Cooking with dairy free cheese

Cheese is one of the most difficult things to replace in a vegan or dairy free diet. There are so many comfort foods that use cheese as a base, from pizza to the classic macaroni and cheese. For each of these, however, there is always an alternative.

Anyone living dairy free knows that cheese can’t be easily replaced, but it can be replaced with some effort. For cooking with dairy free cheese, and crafting cheesy substitutes, there are a few things the home chef will need to hand, including a few different brands of dairy free cheese, commonly available in health food stores, nutritional yeast and silken tofu.

Covering your bases

There are three things that cheese provides in cooking: texture, taste and creaminess. Each of these needs to be addressed separately in dairy free cooking to achieve a satisfactory outcome.

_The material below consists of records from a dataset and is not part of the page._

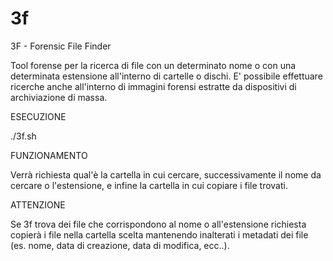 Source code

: 3f
==

3F - Forensic File Finder

Tool forense per la ricerca di file con un determinato nome o con una determinata estensione all'interno di cartelle o dischi.
E' possibile effettuare ricerche anche all'interno di immagini forensi estratte da dispositivi di archiviazione di massa.

ESECUZIONE

./3f.sh

FUNZIONAMENTO

Verrà richiesta qual'è la cartella in cui cercare, successivamente il nome da cercare o l'estensione, e infine la cartella in cui copiare i file trovati.

ATTENZIONE

Se 3f trova dei file che corrispondono al nome o all'estensione richiesta copierà i file nella cartella scelta mantenendo inalterati i metadati dei file (es. nome, data di creazione, data di modifica, ecc..).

1. Texture. Some meals simply need the texture of cheese. Pizza isn’t the same without some sort of chewiness. The only way to attain the stringy texture of chewy cheeses like mozzarella is to find the right dairy free cheese, and this will take some experimenting. Read recommendations to get a head start.

Stringiness isn’t the only type of texture cheese provides. A second type of cheese to research is one that will keep its shape when heated, much as haloumi or bocconcini does. A third texture to have on your list is the slightly gooey texture that cheeses like cheddar provide, and some dairy free cheese companies have been striving for just this effect.

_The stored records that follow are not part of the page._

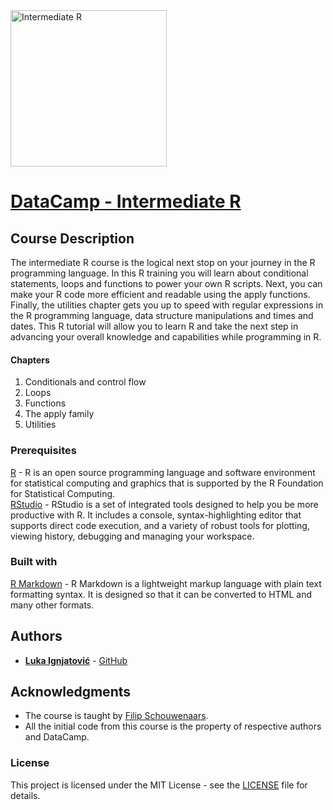 <img src="https://assets.datacamp.com/production/course_672/shields/original/shield_image_course_672_20171006-212-wcz2aj?1507293613" alt="Intermediate R" width="250x" height="250x">

# [DataCamp - Intermediate R](https://www.datacamp.com/courses/intermediate-r/)

## Course Description

The intermediate R course is the logical next stop on your journey in the R programming language. In this R training you will learn about conditional statements, loops and functions to power your own R scripts. Next, you can make your R code more efficient and readable using the apply functions. Finally, the utilities chapter gets you up to speed with regular expressions in the R programming language, data structure manipulations and times and dates. This R tutorial will allow you to learn R and take the next step in advancing your overall knowledge and capabilities while programming in R.

#### Chapters

1) Conditionals and control flow  
2) Loops  
3) Functions  
4) The apply family  
5) Utilities  

### Prerequisites

[R](https://cran.r-project.org/bin/) - R is an open source programming language and software environment for statistical computing and graphics that is supported by the R Foundation for Statistical Computing.  
[RStudio](https://www.rstudio.com/products/rstudio/download/) - RStudio is a set of integrated tools designed to help you be more productive with R. It includes a console, syntax-highlighting editor that supports direct code execution, and a variety of robust tools for plotting, viewing history, debugging and managing your workspace.  

### Built with

[R Markdown](http://rmarkdown.rstudio.com/) - R Markdown is a lightweight markup language with plain text formatting syntax. It is designed so that it can be converted to HTML and many other formats.

## Authors

* [**Luka Ignjatović**](https://www.linkedin.com/in/lukaignjatovic/) - [GitHub](https://github.com/LukaIgnjatovic)

## Acknowledgments

* The course is taught by [Filip Schouwenaars](https://www.datacamp.com/instructors/filipsch).
* All the initial code from this course is the property of respective authors and DataCamp.

### License

This project is licensed under the MIT License - see the [LICENSE](LICENSE) file for details.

2. Taste. Believe it or not, achieving a cheesy taste is much easier than replacing the various cheese textures in cooking. Mixtures of nutritional yeast, mustard and soy milk provide the bite that deliciously gooey cheese sauces have.

Many of the recipes that require a truly cheesy taste are for cheese sauces, either for pasta or for toppings of nachos or wedges. Choose a recipe that includes olive oil for the right mouth feel for these sauces. Although it does add fat to the meal, it’s the only way to create a sauce that has the creamy gooiness that a cheese sauce provides. Besides, let’s face it – any recipe that calls for a thick and cheesy sauce is not focussed on healthiness.

3. Creaminess. Finally, one of the essentials that dairy has provided our palates is creaminess. Luckily, there are a number of options that create creaminess without requiring cream.

Cream cheeses were some of the first successes in the dairy-free business, so there are always good substitutes available for cream cheese. When using these in cooking, however, it’s important to test how they react to heat and acid, as soy products can curdle easily.

For recipes that have more emphasis on the cream than the cheese, a sour cream option can be easily whipped up from silken tofu. An option for those who are a little sick of tofu is to use a mix of soy yoghurt and almond milk, souring the mixture with lemon juice. The result is delicious on some nachos.